The new formulation can also be described by other periodic functions, for example, trigonometric [16], [48], [49]:

(6) y=aebxsin(ωx+φ)+cx+d
(7) y=aebxtn(ωx+φ)+cx+d

Description by the equation of a wide range of properties

The proposed eqs. (5–7) are effective not only to describe the ionization energies (Fig. 3). These equations were able to describe other properties of atoms and elements:

  1. Electron affinity [48]

  2. Proton affinity and gas phase basicity [17]

  3. Electronegativity [48]

  4. Covalent atomic radii [48]

  5. Enthalpy of element formations in the gas phase [47], [48]

  6. and others [47]

The equations are correct for describing the properties of not only the elements, but also the compounds, as well as their fragments:

  1. Acidic properties of the hydrogen compounds of the elements ElHn: CH4, SiH4, GeH4, NH3, PH3, AsH3, H2O, H2S, H2Se, HF, HCl, HBr, and HJ by enthalpy changes in the reaction ElHn=ElHn−1+H+ [48]

  2. Acidic properties of protonated atoms and molecules: AH+: NeH+, ArH+, KrH+, XeH+, NH4+, PH4+, AsH4+, H3O+, H3S+, H3Se+, H2F+, H2Cl+, H2Br+, and H2I+ by changes in the free energy in the reaction AH+=A+H+ [48]

  3. Gas phase basicity and proton affinity of the compounds ElRn, where El are elements of groups 2, 13, 14, 15, 16 and 17 [49]

  4. Inductive effects of atoms and groups Rn−1El– (ligands in coordination chemistry and substituents in organic chemistry), where El are elements of groups 1–17 [50]

  5. Electronic parameters of neutral ligands, compounds of elements of groups 14, 15, 16 and 17 [51]

  6. Electron effect constants of coordinating metals of groups 5–10 [47], [52].

Areas of the application of the new formulation and equation

Interesting theoretical results can be obtained by comparing and explaining the differences for the equations obtained for different blocks of elements and different sets of elements inside blocks. This applies, in particular, to kainosymmetry (absence of “primogenic repulsion”) as well as to internal and secondary periodicity [17], [18], [53].
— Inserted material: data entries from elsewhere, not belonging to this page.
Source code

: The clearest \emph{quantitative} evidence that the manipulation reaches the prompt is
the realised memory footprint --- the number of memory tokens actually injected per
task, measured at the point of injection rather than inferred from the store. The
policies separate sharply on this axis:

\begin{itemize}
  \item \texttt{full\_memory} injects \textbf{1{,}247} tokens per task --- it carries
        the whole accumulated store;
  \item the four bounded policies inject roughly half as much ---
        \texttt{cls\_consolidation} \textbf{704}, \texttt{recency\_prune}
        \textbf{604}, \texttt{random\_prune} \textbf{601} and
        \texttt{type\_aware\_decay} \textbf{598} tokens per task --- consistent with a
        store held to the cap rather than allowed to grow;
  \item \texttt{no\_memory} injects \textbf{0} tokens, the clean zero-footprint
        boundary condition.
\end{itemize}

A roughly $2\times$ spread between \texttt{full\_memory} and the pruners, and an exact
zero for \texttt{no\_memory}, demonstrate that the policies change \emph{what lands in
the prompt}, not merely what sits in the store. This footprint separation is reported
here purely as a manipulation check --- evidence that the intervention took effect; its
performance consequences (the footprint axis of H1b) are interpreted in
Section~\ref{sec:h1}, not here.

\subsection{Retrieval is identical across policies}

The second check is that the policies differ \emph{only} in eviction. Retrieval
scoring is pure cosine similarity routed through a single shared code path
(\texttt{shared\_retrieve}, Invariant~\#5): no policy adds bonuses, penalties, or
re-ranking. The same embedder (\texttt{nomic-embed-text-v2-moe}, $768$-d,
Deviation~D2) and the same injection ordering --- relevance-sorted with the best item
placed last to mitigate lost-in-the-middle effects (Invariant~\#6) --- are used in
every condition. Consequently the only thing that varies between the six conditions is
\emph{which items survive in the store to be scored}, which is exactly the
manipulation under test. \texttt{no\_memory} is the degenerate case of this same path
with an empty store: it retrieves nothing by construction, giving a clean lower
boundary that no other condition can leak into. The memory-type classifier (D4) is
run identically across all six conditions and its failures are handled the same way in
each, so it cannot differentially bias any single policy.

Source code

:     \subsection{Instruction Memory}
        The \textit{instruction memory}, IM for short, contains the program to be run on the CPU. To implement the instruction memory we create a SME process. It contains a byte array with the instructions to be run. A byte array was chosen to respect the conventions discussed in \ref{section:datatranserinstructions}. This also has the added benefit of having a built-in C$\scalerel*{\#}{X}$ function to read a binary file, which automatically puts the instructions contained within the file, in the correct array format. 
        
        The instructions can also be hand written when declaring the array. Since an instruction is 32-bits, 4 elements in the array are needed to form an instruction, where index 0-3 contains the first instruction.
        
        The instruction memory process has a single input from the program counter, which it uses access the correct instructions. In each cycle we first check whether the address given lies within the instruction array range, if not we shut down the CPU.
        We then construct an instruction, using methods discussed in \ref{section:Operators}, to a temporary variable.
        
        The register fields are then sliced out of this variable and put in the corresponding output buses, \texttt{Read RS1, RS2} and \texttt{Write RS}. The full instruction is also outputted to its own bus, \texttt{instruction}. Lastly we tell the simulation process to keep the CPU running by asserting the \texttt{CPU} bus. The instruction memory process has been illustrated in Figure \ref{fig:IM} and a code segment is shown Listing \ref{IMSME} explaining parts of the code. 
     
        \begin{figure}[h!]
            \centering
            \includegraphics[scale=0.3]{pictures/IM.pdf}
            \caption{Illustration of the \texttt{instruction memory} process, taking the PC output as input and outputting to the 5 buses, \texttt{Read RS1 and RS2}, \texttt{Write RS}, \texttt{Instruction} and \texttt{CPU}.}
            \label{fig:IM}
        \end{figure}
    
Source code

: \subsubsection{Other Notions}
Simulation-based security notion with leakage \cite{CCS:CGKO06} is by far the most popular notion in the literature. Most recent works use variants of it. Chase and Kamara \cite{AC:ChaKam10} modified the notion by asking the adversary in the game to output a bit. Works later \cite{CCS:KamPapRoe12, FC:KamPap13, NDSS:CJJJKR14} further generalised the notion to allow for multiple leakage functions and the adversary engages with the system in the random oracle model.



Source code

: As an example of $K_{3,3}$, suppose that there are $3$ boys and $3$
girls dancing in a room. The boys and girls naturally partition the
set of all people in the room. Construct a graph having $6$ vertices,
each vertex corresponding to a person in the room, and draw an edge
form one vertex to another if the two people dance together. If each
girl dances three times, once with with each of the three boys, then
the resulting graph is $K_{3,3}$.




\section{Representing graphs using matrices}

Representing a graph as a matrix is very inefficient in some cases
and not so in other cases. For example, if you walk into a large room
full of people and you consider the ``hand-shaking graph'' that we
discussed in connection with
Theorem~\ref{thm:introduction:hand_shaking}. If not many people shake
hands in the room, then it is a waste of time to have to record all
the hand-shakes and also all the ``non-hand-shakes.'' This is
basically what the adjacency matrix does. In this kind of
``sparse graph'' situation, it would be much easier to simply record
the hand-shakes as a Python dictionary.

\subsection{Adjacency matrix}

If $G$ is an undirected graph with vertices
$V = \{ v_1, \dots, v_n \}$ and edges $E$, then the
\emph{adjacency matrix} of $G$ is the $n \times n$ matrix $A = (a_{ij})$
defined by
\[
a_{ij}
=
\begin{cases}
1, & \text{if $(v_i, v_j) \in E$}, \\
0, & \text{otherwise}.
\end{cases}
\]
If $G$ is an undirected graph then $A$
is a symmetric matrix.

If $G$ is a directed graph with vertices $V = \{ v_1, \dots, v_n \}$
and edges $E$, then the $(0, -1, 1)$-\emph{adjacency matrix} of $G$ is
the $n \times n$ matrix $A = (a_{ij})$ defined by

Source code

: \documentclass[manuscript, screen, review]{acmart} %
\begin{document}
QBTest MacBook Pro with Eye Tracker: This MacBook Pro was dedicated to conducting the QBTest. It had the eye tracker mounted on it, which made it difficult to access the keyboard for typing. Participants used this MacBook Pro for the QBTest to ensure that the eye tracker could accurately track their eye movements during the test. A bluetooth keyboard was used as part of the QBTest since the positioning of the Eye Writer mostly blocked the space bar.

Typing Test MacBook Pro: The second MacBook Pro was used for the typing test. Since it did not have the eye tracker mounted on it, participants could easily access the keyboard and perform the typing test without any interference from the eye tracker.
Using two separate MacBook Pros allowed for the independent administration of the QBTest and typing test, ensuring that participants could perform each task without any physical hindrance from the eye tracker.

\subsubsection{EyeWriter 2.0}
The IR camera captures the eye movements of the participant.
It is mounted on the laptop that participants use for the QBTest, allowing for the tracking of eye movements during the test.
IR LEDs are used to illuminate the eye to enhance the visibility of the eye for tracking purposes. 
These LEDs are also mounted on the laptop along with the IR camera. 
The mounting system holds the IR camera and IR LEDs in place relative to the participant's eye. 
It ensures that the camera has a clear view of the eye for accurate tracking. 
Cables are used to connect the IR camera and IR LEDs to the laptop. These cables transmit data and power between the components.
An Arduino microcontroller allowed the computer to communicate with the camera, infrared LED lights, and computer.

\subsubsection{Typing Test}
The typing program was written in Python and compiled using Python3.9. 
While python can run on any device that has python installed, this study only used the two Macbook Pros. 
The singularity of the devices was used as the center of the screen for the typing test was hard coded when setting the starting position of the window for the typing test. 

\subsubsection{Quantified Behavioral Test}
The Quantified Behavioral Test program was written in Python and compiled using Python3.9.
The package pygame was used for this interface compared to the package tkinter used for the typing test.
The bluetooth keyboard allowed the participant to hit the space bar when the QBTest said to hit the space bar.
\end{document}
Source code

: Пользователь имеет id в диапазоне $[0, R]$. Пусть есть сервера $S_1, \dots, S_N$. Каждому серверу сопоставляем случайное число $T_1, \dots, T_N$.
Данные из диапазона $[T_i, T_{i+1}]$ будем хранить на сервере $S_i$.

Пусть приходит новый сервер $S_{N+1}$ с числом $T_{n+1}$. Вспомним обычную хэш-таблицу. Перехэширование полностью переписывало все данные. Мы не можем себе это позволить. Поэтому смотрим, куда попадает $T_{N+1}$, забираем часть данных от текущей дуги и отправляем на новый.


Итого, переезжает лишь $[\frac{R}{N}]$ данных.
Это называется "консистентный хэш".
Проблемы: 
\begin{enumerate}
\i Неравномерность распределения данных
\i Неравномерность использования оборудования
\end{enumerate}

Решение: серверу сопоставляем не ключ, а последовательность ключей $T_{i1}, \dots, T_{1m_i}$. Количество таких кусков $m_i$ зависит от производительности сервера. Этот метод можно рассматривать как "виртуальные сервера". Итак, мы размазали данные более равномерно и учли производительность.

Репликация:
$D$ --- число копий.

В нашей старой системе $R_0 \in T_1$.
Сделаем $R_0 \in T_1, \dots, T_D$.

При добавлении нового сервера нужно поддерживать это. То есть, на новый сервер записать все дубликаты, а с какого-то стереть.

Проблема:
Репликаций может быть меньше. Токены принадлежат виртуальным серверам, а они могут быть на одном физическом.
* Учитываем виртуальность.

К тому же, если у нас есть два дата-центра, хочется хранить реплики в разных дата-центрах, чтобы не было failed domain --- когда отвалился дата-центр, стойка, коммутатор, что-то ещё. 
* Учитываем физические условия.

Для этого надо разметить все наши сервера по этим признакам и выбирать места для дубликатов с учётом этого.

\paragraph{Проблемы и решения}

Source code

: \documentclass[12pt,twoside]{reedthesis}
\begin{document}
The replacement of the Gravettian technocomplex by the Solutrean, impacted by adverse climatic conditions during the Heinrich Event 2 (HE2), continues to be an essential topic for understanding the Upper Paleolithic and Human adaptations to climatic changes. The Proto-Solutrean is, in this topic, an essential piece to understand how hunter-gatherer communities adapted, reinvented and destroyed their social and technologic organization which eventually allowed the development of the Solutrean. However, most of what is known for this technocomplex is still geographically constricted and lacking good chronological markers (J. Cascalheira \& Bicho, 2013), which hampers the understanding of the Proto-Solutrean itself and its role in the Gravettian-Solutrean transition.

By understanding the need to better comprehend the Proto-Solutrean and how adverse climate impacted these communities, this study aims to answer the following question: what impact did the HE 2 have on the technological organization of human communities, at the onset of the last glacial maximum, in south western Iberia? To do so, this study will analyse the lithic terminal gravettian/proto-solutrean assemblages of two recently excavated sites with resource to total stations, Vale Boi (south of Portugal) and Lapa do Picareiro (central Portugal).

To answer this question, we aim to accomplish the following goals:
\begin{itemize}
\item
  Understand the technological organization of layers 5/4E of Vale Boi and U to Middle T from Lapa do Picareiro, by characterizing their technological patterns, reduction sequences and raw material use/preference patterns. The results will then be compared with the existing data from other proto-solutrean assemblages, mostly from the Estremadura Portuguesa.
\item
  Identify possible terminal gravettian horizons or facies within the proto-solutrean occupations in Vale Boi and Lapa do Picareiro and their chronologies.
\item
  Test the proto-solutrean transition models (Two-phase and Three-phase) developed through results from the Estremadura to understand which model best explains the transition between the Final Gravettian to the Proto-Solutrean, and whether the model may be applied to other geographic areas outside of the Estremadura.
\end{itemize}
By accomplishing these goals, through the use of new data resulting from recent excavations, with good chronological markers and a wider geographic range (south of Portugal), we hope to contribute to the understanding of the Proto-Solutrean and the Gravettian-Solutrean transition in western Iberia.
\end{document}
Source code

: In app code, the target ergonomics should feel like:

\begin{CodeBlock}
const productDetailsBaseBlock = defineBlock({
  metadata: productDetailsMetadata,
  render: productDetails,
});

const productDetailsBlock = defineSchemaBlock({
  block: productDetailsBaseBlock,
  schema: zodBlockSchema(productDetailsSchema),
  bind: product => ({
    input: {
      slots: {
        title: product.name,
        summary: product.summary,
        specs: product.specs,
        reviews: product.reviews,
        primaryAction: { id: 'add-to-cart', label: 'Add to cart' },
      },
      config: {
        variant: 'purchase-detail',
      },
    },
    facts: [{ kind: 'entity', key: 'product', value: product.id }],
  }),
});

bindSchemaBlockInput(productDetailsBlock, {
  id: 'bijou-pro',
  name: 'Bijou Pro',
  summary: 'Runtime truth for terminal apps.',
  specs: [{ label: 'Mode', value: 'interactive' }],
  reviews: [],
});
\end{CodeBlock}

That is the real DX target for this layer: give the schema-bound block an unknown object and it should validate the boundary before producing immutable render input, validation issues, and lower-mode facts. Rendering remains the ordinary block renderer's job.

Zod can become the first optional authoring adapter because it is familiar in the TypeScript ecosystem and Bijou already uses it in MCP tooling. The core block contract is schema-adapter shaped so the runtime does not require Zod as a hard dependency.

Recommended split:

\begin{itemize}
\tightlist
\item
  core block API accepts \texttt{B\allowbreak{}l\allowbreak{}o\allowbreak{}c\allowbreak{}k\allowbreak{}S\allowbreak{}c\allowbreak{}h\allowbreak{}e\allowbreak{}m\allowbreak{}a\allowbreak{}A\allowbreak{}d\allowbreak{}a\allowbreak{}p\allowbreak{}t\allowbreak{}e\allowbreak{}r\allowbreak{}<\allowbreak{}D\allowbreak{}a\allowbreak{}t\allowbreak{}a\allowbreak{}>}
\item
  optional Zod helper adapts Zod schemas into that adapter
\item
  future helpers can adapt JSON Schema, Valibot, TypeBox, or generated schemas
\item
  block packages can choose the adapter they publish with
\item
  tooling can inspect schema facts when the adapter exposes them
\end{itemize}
It would be useful to see within the general picture how all the underlying i-electrons influence on the outer i-electrons.

The proposed equation opened up the possibility of large-scale prediction of the properties. For example, were the following properties were predicted:

  1. Proton affinity and gas phase basicity of 20 elements [17]

  2. Constants of inductive effects of 185 atoms and groups [50]

  3. Electronic parameters of 222 neutral ligands [51]

The most promising for forecasting are the following areas:

  1. Prediction of the properties of element compounds. The number of elements is relatively small and they are studied in detail, but the number of their compounds is hundreds and thousands of times more

  2. Forecast of the reaction rates of atoms in various interactions. There are no such comprehensive and accurate data on kinetics for an atom of each element, such as, for example, ionization energies. Here is a completely new, very extensive field for the predictive application of equations. The next stage is the transition from reactions of atoms to reactions of compounds.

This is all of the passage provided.